● **WORK TASK**: Pull every "cadena" line out of the data below.

● **TASK MATERIAL**:
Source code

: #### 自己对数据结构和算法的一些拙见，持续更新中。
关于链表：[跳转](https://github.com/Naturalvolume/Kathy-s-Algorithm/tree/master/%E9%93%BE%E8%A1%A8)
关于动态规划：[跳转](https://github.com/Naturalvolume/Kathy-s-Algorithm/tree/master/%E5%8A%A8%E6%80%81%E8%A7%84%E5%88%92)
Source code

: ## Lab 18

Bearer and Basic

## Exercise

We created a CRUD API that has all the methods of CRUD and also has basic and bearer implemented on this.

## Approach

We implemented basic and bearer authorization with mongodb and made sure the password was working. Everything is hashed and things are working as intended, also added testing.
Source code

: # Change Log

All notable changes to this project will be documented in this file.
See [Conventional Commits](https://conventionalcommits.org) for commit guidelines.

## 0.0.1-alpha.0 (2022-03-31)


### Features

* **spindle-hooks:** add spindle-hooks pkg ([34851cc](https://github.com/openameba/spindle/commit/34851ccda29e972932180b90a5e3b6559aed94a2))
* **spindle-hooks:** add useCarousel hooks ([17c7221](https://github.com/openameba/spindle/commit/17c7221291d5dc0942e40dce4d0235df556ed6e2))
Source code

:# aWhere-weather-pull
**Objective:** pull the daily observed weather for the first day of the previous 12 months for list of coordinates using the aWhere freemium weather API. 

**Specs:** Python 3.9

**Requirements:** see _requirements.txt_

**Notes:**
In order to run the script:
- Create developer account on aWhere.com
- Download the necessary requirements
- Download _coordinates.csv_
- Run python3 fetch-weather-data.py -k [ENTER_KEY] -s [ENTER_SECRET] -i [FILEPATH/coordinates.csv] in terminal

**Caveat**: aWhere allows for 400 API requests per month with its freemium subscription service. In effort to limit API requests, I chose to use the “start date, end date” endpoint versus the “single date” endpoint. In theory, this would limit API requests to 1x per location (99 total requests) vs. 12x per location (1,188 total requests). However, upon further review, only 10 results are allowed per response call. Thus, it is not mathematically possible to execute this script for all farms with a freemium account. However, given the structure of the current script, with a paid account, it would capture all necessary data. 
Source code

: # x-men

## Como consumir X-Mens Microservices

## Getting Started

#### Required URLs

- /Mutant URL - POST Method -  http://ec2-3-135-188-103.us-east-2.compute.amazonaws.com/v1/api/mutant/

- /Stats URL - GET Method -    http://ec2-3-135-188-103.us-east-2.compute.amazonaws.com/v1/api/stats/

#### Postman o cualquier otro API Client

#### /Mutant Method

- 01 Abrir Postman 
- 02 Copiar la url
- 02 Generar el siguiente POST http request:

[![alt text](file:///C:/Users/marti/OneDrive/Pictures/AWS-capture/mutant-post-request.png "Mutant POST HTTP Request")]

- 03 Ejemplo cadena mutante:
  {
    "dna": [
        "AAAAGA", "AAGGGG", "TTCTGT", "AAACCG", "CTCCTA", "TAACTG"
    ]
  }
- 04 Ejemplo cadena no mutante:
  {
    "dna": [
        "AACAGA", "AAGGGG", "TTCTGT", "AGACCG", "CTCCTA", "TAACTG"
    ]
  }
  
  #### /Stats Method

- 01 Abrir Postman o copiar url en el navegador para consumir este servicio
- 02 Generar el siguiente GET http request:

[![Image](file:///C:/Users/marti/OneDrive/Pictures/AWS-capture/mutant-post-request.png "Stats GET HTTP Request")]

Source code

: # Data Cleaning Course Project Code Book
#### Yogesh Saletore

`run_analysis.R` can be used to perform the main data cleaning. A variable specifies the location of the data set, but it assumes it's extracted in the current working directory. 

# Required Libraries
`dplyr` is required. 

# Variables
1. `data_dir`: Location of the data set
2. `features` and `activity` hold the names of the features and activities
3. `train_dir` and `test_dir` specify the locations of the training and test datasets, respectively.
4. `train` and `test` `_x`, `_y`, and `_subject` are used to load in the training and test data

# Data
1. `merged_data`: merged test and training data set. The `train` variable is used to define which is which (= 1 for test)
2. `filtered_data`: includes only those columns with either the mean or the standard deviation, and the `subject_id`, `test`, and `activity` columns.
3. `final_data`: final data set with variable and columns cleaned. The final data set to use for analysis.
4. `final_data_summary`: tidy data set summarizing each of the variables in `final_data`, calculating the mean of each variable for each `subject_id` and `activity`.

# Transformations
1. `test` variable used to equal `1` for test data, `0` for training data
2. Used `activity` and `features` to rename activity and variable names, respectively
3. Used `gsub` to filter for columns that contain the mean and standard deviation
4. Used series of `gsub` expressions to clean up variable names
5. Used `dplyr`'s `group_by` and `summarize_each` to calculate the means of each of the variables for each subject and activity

● **RESPONSE AREA**:
- 03 Ejemplo cadena mutante:
- 04 Ejemplo cadena no mutante:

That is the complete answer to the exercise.